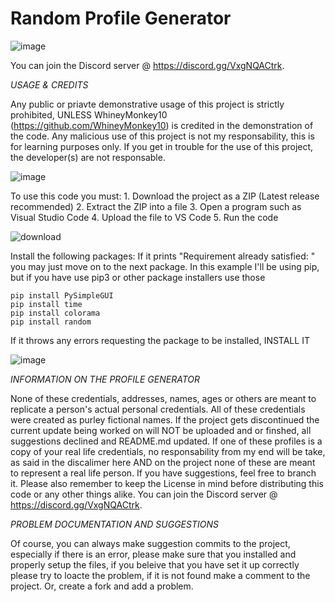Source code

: # Random Profile Generator

![image](https://user-images.githubusercontent.com/71403599/166505482-78b7a693-5a0e-43de-833d-2c7974adb90b.png)

You can join the Discord server @ https://discord.gg/VxgNQACtrk.

*USAGE & CREDITS*

Any public or priavte demonstrative usage of this project is strictly prohibited, UNLESS WhineyMonkey10 (https://github.com/WhineyMonkey10) is credited in the demonstration of the code. Any malicious use of this project is not my responsability, this is for learning purposes only. If you get in trouble for the use of this project, the developer(s) are not responsable.

![image](https://user-images.githubusercontent.com/71403599/166505554-ffe129e9-dcb9-4f86-a896-5147eed24027.png)

To use this code you must:
    1. Download the project as a ZIP (Latest release recommended)
    2. Extract the ZIP into a file
    3. Open a program such as Visual Studio Code
    4. Upload the file to VS Code
    5. Run the code

![download](https://user-images.githubusercontent.com/71403599/166504880-1d9a484e-f525-4b97-ba94-cbbe74c7a6f2.png)
 
   Install the following packages:
    If it prints "Requirement already satisfied: " you may just move on to the next package. In this example I'll be using pip, but if you have use pip3 or other package installers use those

    pip install PySimpleGUI
    pip install time
    pip install colorama
    pip install random

If it throws any errors requesting the package to be installed, INSTALL IT

![image](https://user-images.githubusercontent.com/71403599/166505681-d2a58620-a337-4d27-85c5-59723e5b8092.png)


*INFORMATION ON THE PROFILE GENERATOR*

None of these credentials, addresses, names, ages or others are meant to replicate a person's actual personal credentials. All of these credentials were created as purley fictional names. If the project gets discontinued the current update being worked on will NOT be uploaded and or finshed, all suggestions declined and README.md updated. If one of these profiles is a copy of your real life credentials, no responsability from my end will be take, as said in the discalimer here AND on the project none of these are meant to represent a real life person. If you have suggestions, feel free to branch it. Please also remember to keep the License in mind before distributing this code or any other things alike. You can join the Discord server @ https://discord.gg/VxgNQACtrk.

*PROBLEM DOCUMENTATION AND SUGGESTIONS*

Of course, you can always make suggestion commits to the project, especially if there is an error, please make sure that you installed and properly setup the files, if you beleive that you have set it up correctly please try to loacte the problem, if it is not found make a comment to the project. Or, create a fork and add a problem.


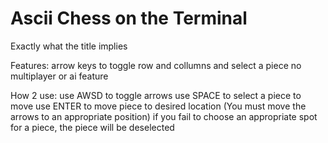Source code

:# Ascii Chess on the Terminal
 Exactly what the title implies

Features:
arrow keys to toggle row and collumns and select a piece
no multiplayer or ai feature


How 2 use:
use AWSD to toggle arrows 
use SPACE to select a piece to move
use ENTER to move piece to desired location (You must move the arrows to an appropriate position)
if you fail to choose an appropriate spot for a piece, the piece will be deselected
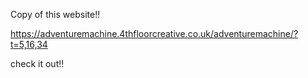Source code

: Copy of this website!!

https://adventuremachine.4thfloorcreative.co.uk/adventuremachine/?t=5,16,34

check it out!!

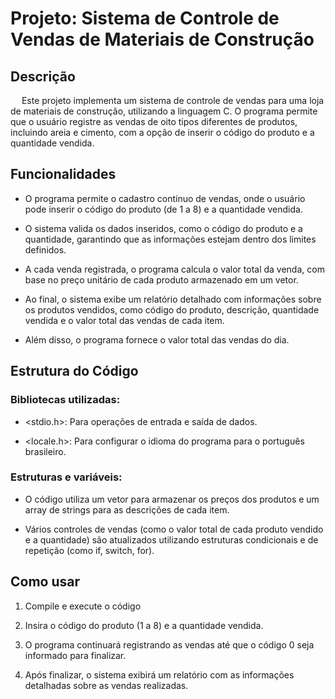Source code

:# Projeto: Sistema de Controle de Vendas de Materiais de Construção

## Descrição

&emsp; Este projeto implementa um sistema de controle de vendas para uma loja de materiais de construção, utilizando a linguagem C. O programa permite que o usuário registre as vendas de oito tipos diferentes de produtos, incluindo areia e cimento, com a opção de inserir o código do produto e a quantidade vendida.

## Funcionalidades

- O programa permite o cadastro contínuo de vendas, onde o usuário pode inserir o código do produto (de 1 a 8) e a quantidade vendida.

- O sistema valida os dados inseridos, como o código do produto e a quantidade, garantindo que as informações estejam dentro dos limites definidos.

- A cada venda registrada, o programa calcula o valor total da venda, com base no preço unitário de cada produto armazenado em um vetor.

- Ao final, o sistema exibe um relatório detalhado com informações sobre os produtos vendidos, como código do produto, descrição, quantidade vendida e o valor total das vendas de cada item.

- Além disso, o programa fornece o valor total das vendas do dia.

## Estrutura do Código
### Bibliotecas utilizadas:
- <stdio.h>: Para operações de entrada e saída de dados.

- <locale.h>: Para configurar o idioma do programa para o português brasileiro.

### Estruturas e variáveis:
- O código utiliza um vetor para armazenar os preços dos produtos e um array de strings para as descrições de cada item.

- Vários controles de vendas (como o valor total de cada produto vendido e a quantidade) são atualizados utilizando estruturas condicionais e de repetição (como if, switch, for).

## Como usar
1. Compile e execute o código

2. Insira o código do produto (1 a 8) e a quantidade vendida.

3. O programa continuará registrando as vendas até que o código 0 seja informado para finalizar.

4. Após finalizar, o sistema exibirá um relatório com as informações detalhadas sobre as vendas realizadas.
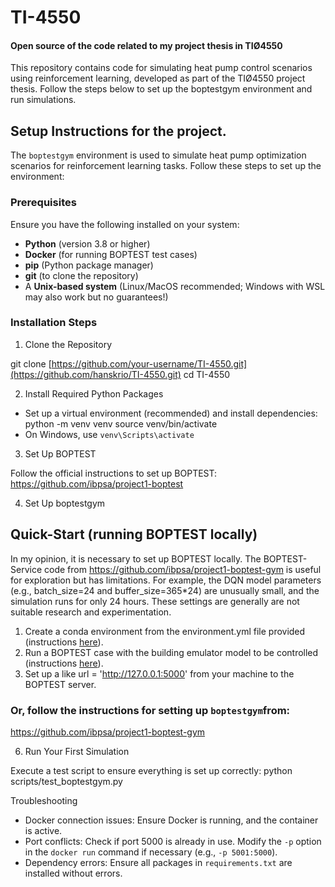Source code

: # TI-4550
#### Open source of the code related to my project thesis in TIØ4550
This repository contains code for simulating heat pump control scenarios using reinforcement learning, developed as part of the TIØ4550 project thesis. Follow the steps below to set up the boptestgym environment and run simulations.

## Setup Instructions for the project.

The `boptestgym` environment is used to simulate heat pump optimization scenarios for reinforcement learning tasks. Follow these steps to set up the environment:

### Prerequisites
Ensure you have the following installed on your system:
- **Python** (version 3.8 or higher)
- **Docker** (for running BOPTEST test cases)
- **pip** (Python package manager)
- **git** (to clone the repository)
- A **Unix-based system** (Linux/MacOS recommended; Windows with WSL may also work but no guarantees!)

### Installation Steps

1. Clone the Repository

git clone [https://github.com/your-username/TI-4550.git](https://github.com/hanskrio/TI-4550.git)
cd TI-4550

2. Install Required Python Packages

- Set up a virtual environment (recommended) and install dependencies:
python -m venv venv
source venv/bin/activate
- On Windows, use `venv\Scripts\activate`

3. Set Up BOPTEST

Follow the official instructions to set up BOPTEST:
https://github.com/ibpsa/project1-boptest

4. Set Up boptestgym

## Quick-Start (running BOPTEST locally)
In my opinion, it is necessary to set up BOPTEST locally. The BOPTEST-Service code from https://github.com/ibpsa/project1-boptest-gym is useful for exploration but has limitations. For example, the DQN model parameters (e.g., batch_size=24 and buffer_size=365*24) are unusually small, and the simulation runs for only 24 hours. These settings are generally are not suitable research and experimentation.

1. Create a conda environment from the environment.yml file provided (instructions [here](https://docs.conda.io/projects/conda/en/latest/user-guide/tasks/manage-environments.html#creating-an-environment-from-an-environment-yml-file)).
2. Run a BOPTEST case with the building emulator model to be controlled (instructions [here](https://github.com/ibpsa/project1-boptest/blob/master/README.md)).
3. Set up a like url = 'http://127.0.0.1:5000' from your machine to the BOPTEST server.

### Or, follow the instructions for setting up `boptestgym`from:
https://github.com/ibpsa/project1-boptest-gym

6. Run Your First Simulation

Execute a test script to ensure everything is set up correctly:
python scripts/test_boptestgym.py

Troubleshooting
- Docker connection issues: Ensure Docker is running, and the container is active.
- Port conflicts: Check if port 5000 is already in use. Modify the `-p` option in the `docker run` command if necessary (e.g., `-p 5001:5000`).
- Dependency errors: Ensure all packages in `requirements.txt` are installed without errors.

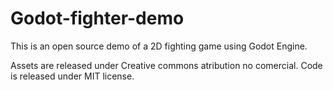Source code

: # Godot-fighter-demo

This is an open source demo of a 2D fighting game using Godot Engine.

Assets are released under Creative commons atribution no comercial.
Code is released under MIT license.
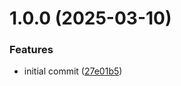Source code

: # 1.0.0 (2025-03-10)


### Features

* initial commit ([27e01b5](https://github.com/HoshimuraYuto/ai-prompt-forge/commit/27e01b5c26dae3b6480e7e9994b66519f908b9fb))
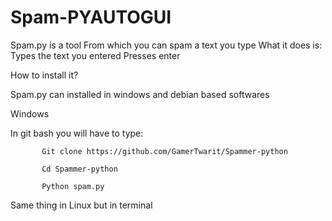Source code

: # Spam-PYAUTOGUI
Spam.py is a tool 
From which you can spam a text you type
What it does is:
Types the text you entered
Presses enter



How to install it? 


Spam.py can installed in windows and debian based softwares



Windows


In git bash you will have to type:

           Git clone https://github.com/GamerTwarit/Spammer-python

           Cd Spammer-python

           Python spam.py

Same thing in Linux but in terminal

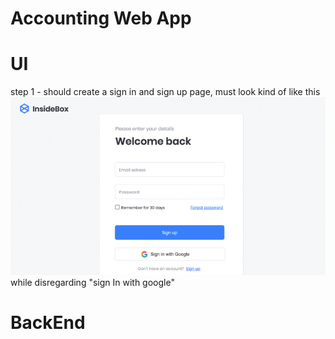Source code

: # Accounting Web App

# UI 
step 1 - should create a sign in and sign up page, must look kind of like this
![alt text](image.png) while disregarding "sign In with google"

# BackEnd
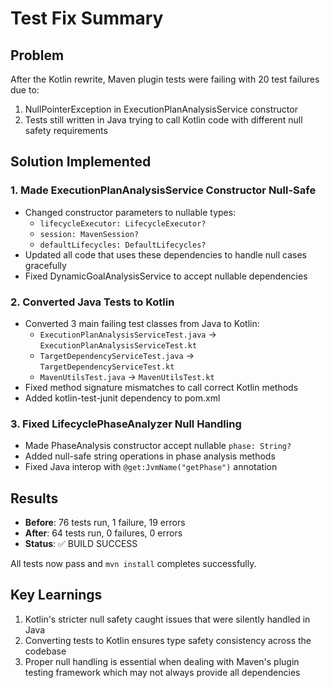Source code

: # Test Fix Summary

## Problem
After the Kotlin rewrite, Maven plugin tests were failing with 20 test failures due to:
1. NullPointerException in ExecutionPlanAnalysisService constructor 
2. Tests still written in Java trying to call Kotlin code with different null safety requirements

## Solution Implemented

### 1. Made ExecutionPlanAnalysisService Constructor Null-Safe
- Changed constructor parameters to nullable types:
  - `lifecycleExecutor: LifecycleExecutor?` 
  - `session: MavenSession?`
  - `defaultLifecycles: DefaultLifecycles?`
- Updated all code that uses these dependencies to handle null cases gracefully
- Fixed DynamicGoalAnalysisService to accept nullable dependencies

### 2. Converted Java Tests to Kotlin  
- Converted 3 main failing test classes from Java to Kotlin:
  - `ExecutionPlanAnalysisServiceTest.java` → `ExecutionPlanAnalysisServiceTest.kt`
  - `TargetDependencyServiceTest.java` → `TargetDependencyServiceTest.kt` 
  - `MavenUtilsTest.java` → `MavenUtilsTest.kt`
- Fixed method signature mismatches to call correct Kotlin methods
- Added kotlin-test-junit dependency to pom.xml

### 3. Fixed LifecyclePhaseAnalyzer Null Handling
- Made PhaseAnalysis constructor accept nullable `phase: String?`
- Added null-safe string operations in phase analysis methods
- Fixed Java interop with `@get:JvmName("getPhase")` annotation

## Results
- **Before**: 76 tests run, 1 failure, 19 errors  
- **After**: 64 tests run, 0 failures, 0 errors
- **Status**: ✅ BUILD SUCCESS

All tests now pass and `mvn install` completes successfully.

## Key Learnings
1. Kotlin's stricter null safety caught issues that were silently handled in Java
2. Converting tests to Kotlin ensures type safety consistency across the codebase
3. Proper null handling is essential when dealing with Maven's plugin testing framework which may not always provide all dependencies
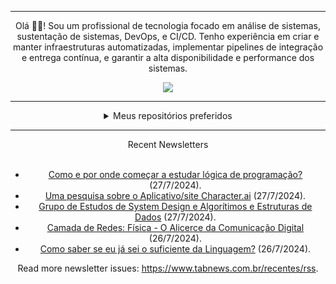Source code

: <div align="center">
<hr>
<p>Olá 👋🏾! Sou um profissional de tecnologia focado em análise de sistemas, sustentação de sistemas, DevOps, e CI/CD. Tenho experiência em criar e manter infraestruturas automatizadas, implementar pipelines de integração e entrega contínua, e garantir a alta disponibilidade e performance dos sistemas.</p>
  <img src="https://media.giphy.com/media/yAGIvCiwPJn5C/giphy.gif">
<hr>
  <details>
  <summary>Meus repositórios preferidos</summary>
  <br />
  Alguns dos meus melhores repositórios:
  <br />
<br />
  <ul><li><a href=https://github.com/KubeNerd/aluratube target="_blank" rel="noopener noreferrer">KubeNerd/aluratube</a> (<b>0</b> ✨ and <b>0</b> 🍴): Aluratube - Desenvolvido durante a imersão React da Alura no final de 2022</li><li><a href=https://github.com/KubeNerd/nlw-ia target="_blank" rel="noopener noreferrer">KubeNerd/nlw-ia</a> (<b>0</b> ✨ and <b>0</b> 🍴): Projeto desenvolvido durante a NLW IA - Usando a API da OPENAI</li>
<li>More coming soon :).</li>
</ul>
  </details>
  <hr/>
    <summary>Recent Newsletters</summary>
  <br />
  <ul>
    <li><a href=https://www.tabnews.com.br/akachan/como-e-por-onde-comecar-a-estudar-logica-de-programacao target="_blank" rel="noopener noreferrer">Como e por onde começar a estudar lógica de programação?</a> (27/7/2024).</li><li><a href=https://www.tabnews.com.br/akachan/uma-pesquisa-sobre-o-aplicativo-site-character-ai target="_blank" rel="noopener noreferrer">Uma pesquisa sobre o Aplicativo/site Character.ai</a> (27/7/2024).</li><li><a href=https://www.tabnews.com.br/wilsonnetodev/grupo-de-estudos-de-system-design-e-algoritimos-e-estruturas-de-dados target="_blank" rel="noopener noreferrer">Grupo de Estudos de System Design e Algorítimos e Estruturas de Dados</a> (27/7/2024).</li><li><a href=https://www.tabnews.com.br/IamThiagoIT/camada-de-redes-fisica-o-alicerce-da-comunicacao-digital target="_blank" rel="noopener noreferrer">Camada de Redes: Física - O Alicerce da Comunicação Digital</a> (26/7/2024).</li><li><a href=https://www.tabnews.com.br/LucasFelix28/como-saber-se-eu-ja-sei-o-suficiente-da-linguagem target="_blank" rel="noopener noreferrer">Como saber se eu já sei o suficiente da Linguagem?</a> (26/7/2024).</li>
  </ul>
<p>Read more newsletter issues: <a href="https://www.tabnews.com.br/recentes/rss">https://www.tabnews.com.br/recentes/rss</a>.</p>
  </details>
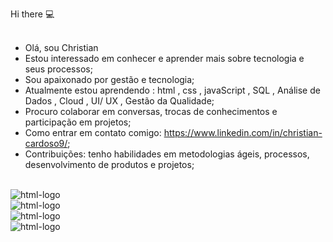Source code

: Hi there :computer:
<br>
<br>

 * Olá, sou Christian
 * Estou interessado em conhecer e aprender mais sobre tecnologia e seus processos;
 * Sou apaixonado por gestão e tecnologia;
 * Atualmente estou aprendendo : html , css , javaScript , SQL , Análise de Dados , Cloud , UI/ UX , Gestão da Qualidade;
 * Procuro colaborar em conversas, trocas de conhecimentos e participação em projetos;
 *  Como entrar em contato comigo: https://www.linkedin.com/in/christian-cardoso9/;
 *  Contribuições: tenho habilidades em metodologias ágeis, processos, desenvolvimento de produtos e projetos;


<br>
<img src="https://img.shields.io/badge/HTML5-E34F26?style=for-the-badge&logo=html5&logoColor=white" alt= "html-logo" />
<br>
<img src= "https://img.shields.io/badge/CSS3-1572B6?style=for-the-badge&logo=css3&logoColor=white" alt= "html-logo" />
<br>
<img src= "https://img.shields.io/badge/Java-ED8B00?style=for-the-badge&logo=java&logoColor=white" alt= "html-logo"/>
<br>
<img src= "https://img.shields.io/badge/React-20232A?style=for-the-badge&logo=react&logoColor=61DAFB" alt= "html-logo" />
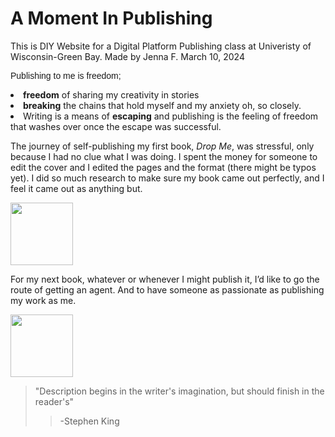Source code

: <h1>A Moment In Publishing</h1>
This is  DIY Website for a Digital Platform Publishing class at Univeristy of Wisconsin-Green Bay. 
Made by Jenna F. March 10, 2024

<!DOCTYPE html>
<html>
<head>
</head>
<body>

<p style="font-family:arial">Publishing to me is freedom; <li><b>freedom</b> of sharing my creativity in stories</li><li> <b>breaking</b> the chains that hold myself and my anxiety oh, so closely.</li><li> Writing is a means of <b>escaping</b> and publishing is the feeling of freedom that washes over once the escape was successful. 

<p>The journey of self-publishing my first book, <i>Drop Me</i>, was stressful, only because I had no clue what I was doing. I spent the money for someone to edit the cover and I edited the pages and the format (there might be typos yet). I did so much research to make sure my book came out perfectly, and I feel it came out as anything but. </p>
<enter>
<img src="https://m.media-amazon.com/images/I/71XDIVMz8uL._AC_UF1000,1000_QL80_.jpg" width=100;height=50>
<p>For my next book, whatever or whenever I might publish it, I’d like to go the route of getting an agent. And to have someone as passionate as publishing my work as me. </p>
<img src="https://thumbs.dreamstime.com/b/book-falling-letters-23727380.jpg" width=100;height=100>
<blockquote>"Description begins in the writer's imagination, but should finish in the reader's"</blockqote>
<blockquote> -Stephen King</blockquote>


</body>
</html>
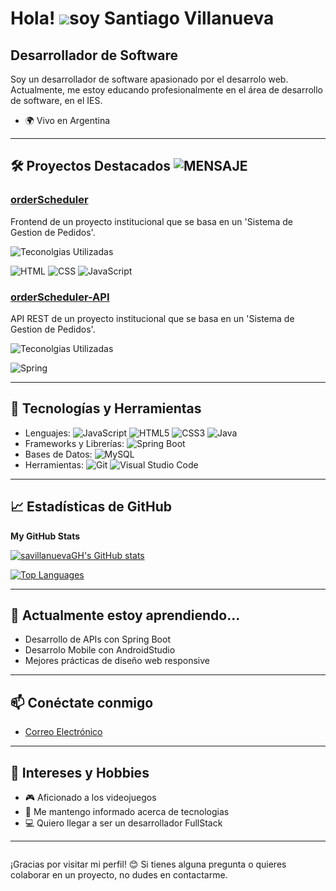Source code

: 
Hola! ![](https://user-images.githubusercontent.com/18350557/176309783-0785949b-9127-417c-8b55-ab5a4333674e.gif)soy Santiago Villanueva
===========================================================================================================================================

Desarrollador de Software
-------------------------

Soy un desarrollador de software apasionado por el desarrolo web. Actualmente, me estoy educando profesionalmente en el área de desarrollo de software, en el IES.

* 🌍  Vivo en Argentina

---

## 🛠 Proyectos Destacados ![MENSAJE](https://img.shields.io/badge/Propuestos_por_la_Institución_a_la_que_asisto-IES-darkred)
### [orderScheduler](https://github.com/savillanuevaGH/orderScheduler)
Frontend de un proyecto institucional que se basa en un 'Sistema de Gestion de Pedidos'.

![Teconolgias Utilizadas](https://img.shields.io/badge/Tecnologias_Utilizadas-Frontend-darkslateblue)

![HTML](https://img.shields.io/badge/HTML5-HTML5-F05032?logo=html5)
![CSS](https://img.shields.io/badge/CSS3-CSS3-007ACC?logo=css3&logoColor=blue)
![JavaScript](https://img.shields.io/badge/JS-JavaScript-F7DF1E?logo=javascript)

### [orderScheduler-API](https://github.com/savillanuevaGH/orderScheduler-API)
API REST de un proyecto institucional que se basa en un 'Sistema de Gestion de Pedidos'.

![Teconolgias Utilizadas](https://img.shields.io/badge/Tecnologias_Utilizadas-Backend-darkgreen)

![Spring](https://img.shields.io/badge/Spring-Spring-6DB33F?logo=spring)

---


## 🚀 Tecnologías y Herramientas

- Lenguajes: ![JavaScript](https://img.shields.io/badge/JavaScript-F7DF1E?style=for-the-badge&logo=javascript&logoColor=black)
![HTML5](https://img.shields.io/badge/html5-%23E34F26.svg?style=for-the-badge&logo=html5&logoColor=white)
![CSS3](https://img.shields.io/badge/css3-%231572B6.svg?style=for-the-badge&logo=css3&logoColor=white)
![Java](https://img.shields.io/badge/java-%23ED8B00.svg?style=for-the-badge&logo=openjdk&logoColor=white)
- Frameworks y Librerías:  ![Spring Boot](https://img.shields.io/badge/Spring%20Boot-6DB33F?style=for-the-badge&logo=springboot&logoColor=white)
- Bases de Datos:  ![MySQL](https://img.shields.io/badge/MySQL-4479A1?style=for-the-badge&logo=mysql&logoColor=white)
- Herramientas:  ![Git](https://img.shields.io/badge/Git-F05032?style=for-the-badge&logo=git&logoColor=white) ![Visual Studio Code](https://img.shields.io/badge/VS%20Code-007ACC?style=for-the-badge&logo=visualstudiocode&logoColor=white)
---

## 📈 Estadísticas de GitHub
<b>My GitHub Stats</b>

<a href="http://www.github.com/savillanuevaGH"><img src="https://github-readme-stats.vercel.app/api?username=savillanuevaGH&show_icons=true&hide=&count_private=true&title_color=0891b2&text_color=ffffff&icon_color=0891b2&bg_color=1c1917&hide_border=true&show_icons=true" alt="savillanuevaGH's GitHub stats" /></a>

<a href="https://github.com/savillanuevaGH" align="left"><img src="https://github-readme-stats.vercel.app/api/top-langs/?username=savillanuevaGH&langs_count=10&title_color=0891b2&text_color=ffffff&icon_color=0891b2&bg_color=1c1917&hide_border=true&locale=en&custom_title=Top%20%Languages" alt="Top Languages" /></a>

---

## 🌱 Actualmente estoy aprendiendo...
- Desarrollo de APIs con Spring Boot
- Desarrolo Mobile con AndroidStudio
- Mejores prácticas de diseño web responsive

---

## 📫 Conéctate conmigo
- [Correo Electrónico](mailto:santiagovillanueva702@gmail.com)

---

## 🎯 Intereses y Hobbies
- 🎮 Aficionado a los videojuegos
- 📄 Me mantengo informado acerca de tecnologias
- 💻 Quiero llegar a ser un desarrollador FullStack

---

<img src="https://komarev.com/ghpvc/?username=savillanuevaGH&style=flat-square&color=darkslateblue" alt=""/>

¡Gracias por visitar mi perfil! 😊 Si tienes alguna pregunta o quieres colaborar en un proyecto, no dudes en contactarme.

━━━━

- Problem requirements
For the word "tabnews", go through the records and show each line that carries it.

- Completed exercise
    <li><a href=https://www.tabnews.com.br/akachan/como-e-por-onde-comecar-a-estudar-logica-de-programacao target="_blank" rel="noopener noreferrer">Como e por onde começar a estudar lógica de programação?</a> (27/7/2024).</li><li><a href=https://www.tabnews.com.br/akachan/uma-pesquisa-sobre-o-aplicativo-site-character-ai target="_blank" rel="noopener noreferrer">Uma pesquisa sobre o Aplicativo/site Character.ai</a> (27/7/2024).</li><li><a href=https://www.tabnews.com.br/wilsonnetodev/grupo-de-estudos-de-system-design-e-algoritimos-e-estruturas-de-dados target="_blank" rel="noopener noreferrer">Grupo de Estudos de System Design e Algorítimos e Estruturas de Dados</a> (27/7/2024).</li><li><a href=https://www.tabnews.com.br/IamThiagoIT/camada-de-redes-fisica-o-alicerce-da-comunicacao-digital target="_blank" rel="noopener noreferrer">Camada de Redes: Física - O Alicerce da Comunicação Digital</a> (26/7/2024).</li><li><a href=https://www.tabnews.com.br/LucasFelix28/como-saber-se-eu-ja-sei-o-suficiente-da-linguagem target="_blank" rel="noopener noreferrer">Como saber se eu já sei o suficiente da Linguagem?</a> (26/7/2024).</li>
<p>Read more newsletter issues: <a href="https://www.tabnews.com.br/recentes/rss">https://www.tabnews.com.br/recentes/rss</a>.</p>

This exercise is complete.